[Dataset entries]
^^^^
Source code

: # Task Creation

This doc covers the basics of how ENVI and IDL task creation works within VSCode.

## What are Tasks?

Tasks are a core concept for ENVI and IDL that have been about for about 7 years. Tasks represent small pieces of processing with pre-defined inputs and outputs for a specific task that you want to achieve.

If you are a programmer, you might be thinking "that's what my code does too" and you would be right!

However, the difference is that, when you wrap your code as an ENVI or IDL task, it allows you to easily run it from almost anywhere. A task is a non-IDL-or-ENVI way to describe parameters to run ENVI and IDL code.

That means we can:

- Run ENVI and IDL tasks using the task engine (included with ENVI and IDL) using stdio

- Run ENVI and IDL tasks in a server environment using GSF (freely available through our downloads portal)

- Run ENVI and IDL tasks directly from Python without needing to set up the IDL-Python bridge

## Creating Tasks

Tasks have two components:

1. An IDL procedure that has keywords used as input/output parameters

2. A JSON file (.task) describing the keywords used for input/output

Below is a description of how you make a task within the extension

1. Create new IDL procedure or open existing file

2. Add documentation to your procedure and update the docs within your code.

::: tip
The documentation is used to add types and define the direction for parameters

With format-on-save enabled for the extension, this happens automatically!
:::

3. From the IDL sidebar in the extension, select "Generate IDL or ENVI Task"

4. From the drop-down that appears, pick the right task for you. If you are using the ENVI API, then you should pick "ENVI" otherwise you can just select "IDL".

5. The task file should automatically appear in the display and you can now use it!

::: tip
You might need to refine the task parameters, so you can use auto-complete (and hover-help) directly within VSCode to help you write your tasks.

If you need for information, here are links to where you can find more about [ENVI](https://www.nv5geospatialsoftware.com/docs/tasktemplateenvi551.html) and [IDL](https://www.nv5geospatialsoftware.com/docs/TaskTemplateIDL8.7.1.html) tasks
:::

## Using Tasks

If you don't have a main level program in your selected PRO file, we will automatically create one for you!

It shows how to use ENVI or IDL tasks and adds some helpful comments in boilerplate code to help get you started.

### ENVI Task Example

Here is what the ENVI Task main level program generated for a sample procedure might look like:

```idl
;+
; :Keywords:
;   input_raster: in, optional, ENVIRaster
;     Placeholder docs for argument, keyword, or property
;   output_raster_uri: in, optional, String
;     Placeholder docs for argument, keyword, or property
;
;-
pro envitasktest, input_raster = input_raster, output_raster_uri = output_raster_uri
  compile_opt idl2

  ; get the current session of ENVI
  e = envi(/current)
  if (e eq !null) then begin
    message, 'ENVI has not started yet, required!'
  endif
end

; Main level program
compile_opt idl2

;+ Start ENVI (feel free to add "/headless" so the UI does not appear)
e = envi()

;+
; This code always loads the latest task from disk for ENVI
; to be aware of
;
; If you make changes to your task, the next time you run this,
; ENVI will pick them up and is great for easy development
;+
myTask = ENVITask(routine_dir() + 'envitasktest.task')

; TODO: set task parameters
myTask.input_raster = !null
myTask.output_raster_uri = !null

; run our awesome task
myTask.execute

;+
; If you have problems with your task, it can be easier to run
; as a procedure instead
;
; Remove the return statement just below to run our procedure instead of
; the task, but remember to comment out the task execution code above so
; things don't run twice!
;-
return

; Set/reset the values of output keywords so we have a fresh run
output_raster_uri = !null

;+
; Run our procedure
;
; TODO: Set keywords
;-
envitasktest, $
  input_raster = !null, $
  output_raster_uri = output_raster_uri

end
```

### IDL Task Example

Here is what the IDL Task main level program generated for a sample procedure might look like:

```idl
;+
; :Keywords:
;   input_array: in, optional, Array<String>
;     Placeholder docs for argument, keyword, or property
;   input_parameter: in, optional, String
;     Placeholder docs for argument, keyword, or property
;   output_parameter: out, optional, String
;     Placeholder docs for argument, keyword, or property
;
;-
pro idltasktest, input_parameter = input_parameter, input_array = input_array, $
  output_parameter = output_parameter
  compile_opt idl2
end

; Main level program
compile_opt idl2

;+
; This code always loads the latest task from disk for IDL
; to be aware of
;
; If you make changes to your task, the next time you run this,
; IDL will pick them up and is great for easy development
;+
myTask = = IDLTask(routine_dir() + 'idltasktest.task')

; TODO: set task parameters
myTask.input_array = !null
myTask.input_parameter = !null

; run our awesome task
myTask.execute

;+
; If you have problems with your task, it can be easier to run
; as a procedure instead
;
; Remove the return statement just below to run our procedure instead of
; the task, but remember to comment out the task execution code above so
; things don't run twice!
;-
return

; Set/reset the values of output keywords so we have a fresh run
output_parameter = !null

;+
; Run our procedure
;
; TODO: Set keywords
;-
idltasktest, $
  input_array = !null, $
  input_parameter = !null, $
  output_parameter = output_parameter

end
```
^^^^
What you need to do: Retype the records above exactly as they appear.

Solution to this task:
Source code

: # Task Creation

This doc covers the basics of how ENVI and IDL task creation works within VSCode.

## What are Tasks?

Tasks are a core concept for ENVI and IDL that have been about for about 7 years. Tasks represent small pieces of processing with pre-defined inputs and outputs for a specific task that you want to achieve.

If you are a programmer, you might be thinking "that's what my code does too" and you would be right!

However, the difference is that, when you wrap your code as an ENVI or IDL task, it allows you to easily run it from almost anywhere. A task is a non-IDL-or-ENVI way to describe parameters to run ENVI and IDL code.

That means we can:

- Run ENVI and IDL tasks using the task engine (included with ENVI and IDL) using stdio

- Run ENVI and IDL tasks in a server environment using GSF (freely available through our downloads portal)

- Run ENVI and IDL tasks directly from Python without needing to set up the IDL-Python bridge

## Creating Tasks

Tasks have two components:

1. An IDL procedure that has keywords used as input/output parameters

2. A JSON file (.task) describing the keywords used for input/output

Below is a description of how you make a task within the extension

1. Create new IDL procedure or open existing file

2. Add documentation to your procedure and update the docs within your code.

::: tip
The documentation is used to add types and define the direction for parameters

With format-on-save enabled for the extension, this happens automatically!
:::

3. From the IDL sidebar in the extension, select "Generate IDL or ENVI Task"

4. From the drop-down that appears, pick the right task for you. If you are using the ENVI API, then you should pick "ENVI" otherwise you can just select "IDL".

5. The task file should automatically appear in the display and you can now use it!

::: tip
You might need to refine the task parameters, so you can use auto-complete (and hover-help) directly within VSCode to help you write your tasks.

If you need for information, here are links to where you can find more about [ENVI](https://www.nv5geospatialsoftware.com/docs/tasktemplateenvi551.html) and [IDL](https://www.nv5geospatialsoftware.com/docs/TaskTemplateIDL8.7.1.html) tasks
:::

## Using Tasks

If you don't have a main level program in your selected PRO file, we will automatically create one for you!

It shows how to use ENVI or IDL tasks and adds some helpful comments in boilerplate code to help get you started.

### ENVI Task Example

Here is what the ENVI Task main level program generated for a sample procedure might look like:

```idl
;+
; :Keywords:
;   input_raster: in, optional, ENVIRaster
;     Placeholder docs for argument, keyword, or property
;   output_raster_uri: in, optional, String
;     Placeholder docs for argument, keyword, or property
;
;-
pro envitasktest, input_raster = input_raster, output_raster_uri = output_raster_uri
  compile_opt idl2

  ; get the current session of ENVI
  e = envi(/current)
  if (e eq !null) then begin
    message, 'ENVI has not started yet, required!'
  endif
end

; Main level program
compile_opt idl2

;+ Start ENVI (feel free to add "/headless" so the UI does not appear)
e = envi()

;+
; This code always loads the latest task from disk for ENVI
; to be aware of
;
; If you make changes to your task, the next time you run this,
; ENVI will pick them up and is great for easy development
;+
myTask = ENVITask(routine_dir() + 'envitasktest.task')

; TODO: set task parameters
myTask.input_raster = !null
myTask.output_raster_uri = !null

; run our awesome task
myTask.execute

;+
; If you have problems with your task, it can be easier to run
; as a procedure instead
;
; Remove the return statement just below to run our procedure instead of
; the task, but remember to comment out the task execution code above so
; things don't run twice!
;-
return

; Set/reset the values of output keywords so we have a fresh run
output_raster_uri = !null

;+
; Run our procedure
;
; TODO: Set keywords
;-
envitasktest, $
  input_raster = !null, $
  output_raster_uri = output_raster_uri

end
```

### IDL Task Example

Here is what the IDL Task main level program generated for a sample procedure might look like:

```idl
;+
; :Keywords:
;   input_array: in, optional, Array<String>
;     Placeholder docs for argument, keyword, or property
;   input_parameter: in, optional, String
;     Placeholder docs for argument, keyword, or property
;   output_parameter: out, optional, String
;     Placeholder docs for argument, keyword, or property
;
;-
pro idltasktest, input_parameter = input_parameter, input_array = input_array, $
  output_parameter = output_parameter
  compile_opt idl2
end

; Main level program
compile_opt idl2

;+
; This code always loads the latest task from disk for IDL
; to be aware of
;
; If you make changes to your task, the next time you run this,
; IDL will pick them up and is great for easy development
;+
myTask = = IDLTask(routine_dir() + 'idltasktest.task')

; TODO: set task parameters
myTask.input_array = !null
myTask.input_parameter = !null

; run our awesome task
myTask.execute

;+
; If you have problems with your task, it can be easier to run
; as a procedure instead
;
; Remove the return statement just below to run our procedure instead of
; the task, but remember to comment out the task execution code above so
; things don't run twice!
;-
return

; Set/reset the values of output keywords so we have a fresh run
output_parameter = !null

;+
; Run our procedure
;
; TODO: Set keywords
;-
idltasktest, $
  input_array = !null, $
  input_parameter = !null, $
  output_parameter = output_parameter

end
```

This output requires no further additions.